Tell us about a time in 2016 that you did something nice for someone. Conversely, what is the nicest thing someone did for you in 2016?

Rabbit in the Moon: I always try to give back, whether it’s mentoring new producers on their tracks or giving advice on the music business. But on a non-music-related episode, I did see a friend in need online asking for help to get his car fixed, and I helped make that happen. To see people so happy is a real natural high for me.

Seven Lions: We put a lot of the super fans on guest lists throughout the year and hung out with a lot of them backstage. I think it’s nice to show how much we appreciate them and that we do notice and want to say hi. Someone gave Khaleesi (our dog) a bracelet with her name on it and a little dog bone. Someone also made her Seven Lions dog treats, which was awesome.

Anna Lunoe: It feels funny to gloat about when I was nice to someone… The nicest thing someone did for me was a little kid who came to my house trick-or-treating… I felt terrible because I had just moved in; I was disorganized, and I didn’t have any candy to give him. But he was totally understanding and came back and gave ME some candy! WHAT A LITTLE TREASURE! He was dressed as Einstein and was so sweet. I nearly cried, it was so cute.

Rezz: Something nice I do often is hook fans up with tickets to my shows. Nicest thing someone has done for me is definitely all of the amazing gifts the fans create and give me at shows.

TC: There is a bridge when you go from Bristol to Wales; when I go across, I always pay for the car behind me to boost the karma. My girl does nice things for me all the time; I am blessed to have her.

LOUISAHHH!!!: Part of my spiritual practice is constant thought of others, to leave some room in my life to get swerved into a place where I can be of service, usually anonymously. If the thought comes, text someone; tell them you’re thinking about them. Give up your upgraded seat to someone who looks like they’re having a worse day than you. Give people your time, donate to good causes, smile at strangers in the street, send your favorite book to someone who might appreciate it. Show up when a person you know is struggling. If you have space, invite people into it. People have been incredibly kind to me this year and every year. I am overwhelmed constantly by this sweetness in my life. When I was sad, friends took me to roll down hills in the park near my house. When I needed to rest and didn’t know how, I got to visit a different city and go to museums and get lost there with someone dear to me. Crowds of people showed up for shows and danced with me, which is a powerful healing tradition in itself.

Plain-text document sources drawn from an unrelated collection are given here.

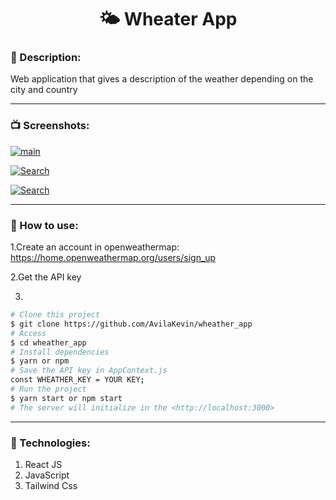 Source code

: <h1 align="center">🌤 Wheater App</h1>

### 📄 Description: 

Web application that gives a description of the weather depending on the city and country

------------

### 📺 Screenshots:

[![main](https://i.imgur.com/RvvDFPP.png "main")](https://i.imgur.com/RvvDFPP.png "main")

[![Search](https://i.imgur.com/RWPItnS.png "Search")](https://i.imgur.com/RWPItnS.png "Search")

[![Search](https://i.imgur.com/smxj3ql.png "Search")](https://i.imgur.com/smxj3ql.png "Search")

------------

### 📕 How to use:
1.Create an account in openweathermap:
https://home.openweathermap.org/users/sign_up

2.Get the API key

3.

```sh
# Clone this project
$ git clone https://github.com/AvilaKevin/wheather_app
# Access
$ cd wheather_app
# Install dependencies
$ yarn or npm
# Save the API key in AppContext.js
const WHEATHER_KEY = YOUR KEY;
# Run the project
$ yarn start or npm start
# The server will initialize in the <http://localhost:3000>
```

------------

### 🚀 Technologies:

1. React JS
2. JavaScript
3. Tailwind Css
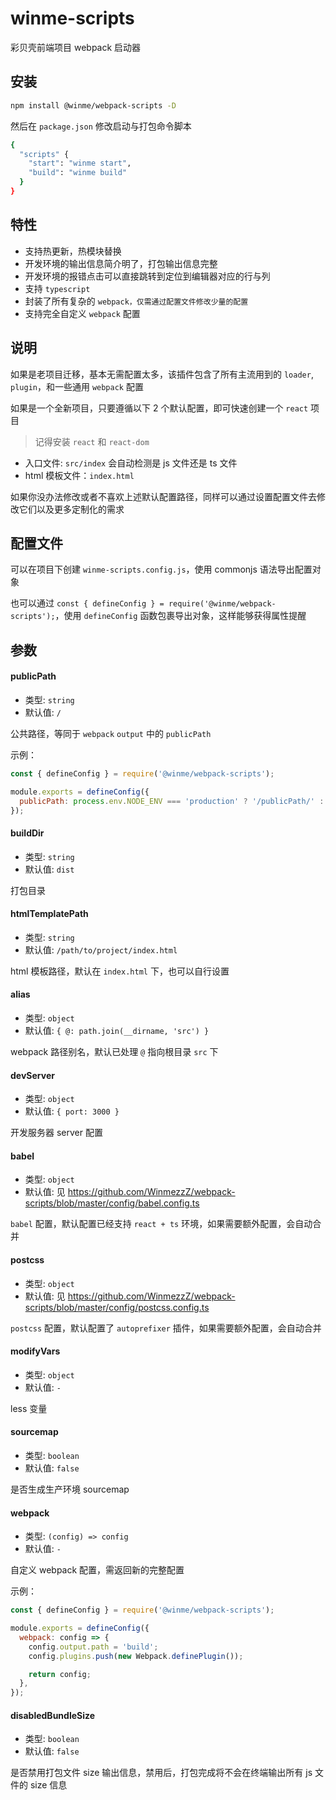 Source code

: # winme-scripts

彩贝壳前端项目 webpack 启动器

## 安装

```bash
npm install @winme/webpack-scripts -D
```

然后在 `package.json` 修改启动与打包命令脚本

```bash
{
  "scripts" {
    "start": "winme start",
    "build": "winme build"
  }
}
```

## 特性

- 支持热更新，热模块替换
- 开发环境的输出信息简介明了，打包输出信息完整
- 开发环境的报错点击可以直接跳转到定位到编辑器对应的行与列
- 支持 `typescript`
- 封装了所有复杂的 `webpack，仅需通过配置文件修改少量的配置`
- 支持完全自定义 `webpack` 配置

## 说明

如果是老项目迁移，基本无需配置太多，该插件包含了所有主流用到的 `loader`, `plugin`，和一些通用 `webpack` 配置

如果是一个全新项目，只要遵循以下 2 个默认配置，即可快速创建一个 `react` 项目

> 记得安装 `react` 和 `react-dom`

- 入口文件: `src/index` 会自动检测是 js 文件还是 ts 文件
- html 模板文件：`index.html`

如果你没办法修改或者不喜欢上述默认配置路径，同样可以通过设置配置文件去修改它们以及更多定制化的需求

## 配置文件

可以在项目下创建 `winme-scripts.config.js`，使用 commonjs 语法导出配置对象

也可以通过 `const { defineConfig } = require('@winme/webpack-scripts');`，使用 `defineConfig` 函数包裹导出对象，这样能够获得属性提醒

## 参数

#### publicPath

- 类型: `string`
- 默认值: `/`

公共路径，等同于 `webpack` `output` 中的 `publicPath`

示例：

```js
const { defineConfig } = require('@winme/webpack-scripts');

module.exports = defineConfig({
  publicPath: process.env.NODE_ENV === 'production' ? '/publicPath/' : '/',
});
```

#### buildDir

- 类型: `string`
- 默认值: `dist`

打包目录

#### htmlTemplatePath

- 类型: `string`
- 默认值: `/path/to/project/index.html`

html 模板路径，默认在 `index.html` 下，也可以自行设置

#### alias

- 类型: `object`
- 默认值: `{ @: path.join(__dirname, 'src') }`

webpack 路径别名，默认已处理 `@` 指向根目录 `src` 下

#### devServer

- 类型: `object`
- 默认值: `{ port: 3000 }`

开发服务器 server 配置

#### babel

- 类型: `object`
- 默认值: 见 https://github.com/WinmezzZ/webpack-scripts/blob/master/config/babel.config.ts

`babel` 配置，默认配置已经支持 `react + ts` 环境，如果需要额外配置，会自动合并

#### postcss

- 类型: `object`
- 默认值: 见 https://github.com/WinmezzZ/webpack-scripts/blob/master/config/postcss.config.ts

`postcss` 配置，默认配置了 `autoprefixer` 插件，如果需要额外配置，会自动合并

#### modifyVars

- 类型: `object`
- 默认值: `-`

less 变量

#### sourcemap

- 类型: `boolean`
- 默认值: `false`

是否生成生产环境 sourcemap

#### webpack

- 类型: `(config) => config`
- 默认值: `-`

自定义 webpack 配置，需返回新的完整配置

示例：

```js
const { defineConfig } = require('@winme/webpack-scripts');

module.exports = defineConfig({
  webpack: config => {
    config.output.path = 'build';
    config.plugins.push(new Webpack.definePlugin());

    return config;
  },
});
```

#### disabledBundleSize

- 类型: `boolean`
- 默认值: `false`

是否禁用打包文件 size 输出信息，禁用后，打包完成将不会在终端输出所有 js 文件的 size 信息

What’s the biggest lesson learned in 2016?

Alesso: Keeping the balance between travel and my relationships with family and friends. It never gets easier, but being on the road really makes you appreciate all the time you get with loved ones.

Rabbit in the Moon: To just be present in your life and pay attention to the signs, both good and bad. When people show you who they truly are, believe it the first time. Forgive people always, but when the universe pushes you in a new direction, go. Let go of the branch as you float in the river of life, and see where it takes you. That’s where the magic is.

Steve Aoki: I feel like the main thing is that there are no rules. You can do whatever the fuck you want, and you shouldn’t really care about what other people say, what the critics say, what the haters say. Just do what you love to do. I’m generally inspired by people outside of my space, by people that are doing something incredible and unique, that are shaping culture. Those are the people I want to be in the same room with; those are the people I want to absorb with, I want to collab with creatively. It doesn’t necessarily have to be music-related—creative collaboration of all kinds.

Seven Lions: To say yes when opportunity comes to do something that you’ve never done before. This bus tour was the best two months of my life. It’s important to just fucking go for it. We really do only live once, and there is so much stuff out there to do and see. Don’t waste a moment.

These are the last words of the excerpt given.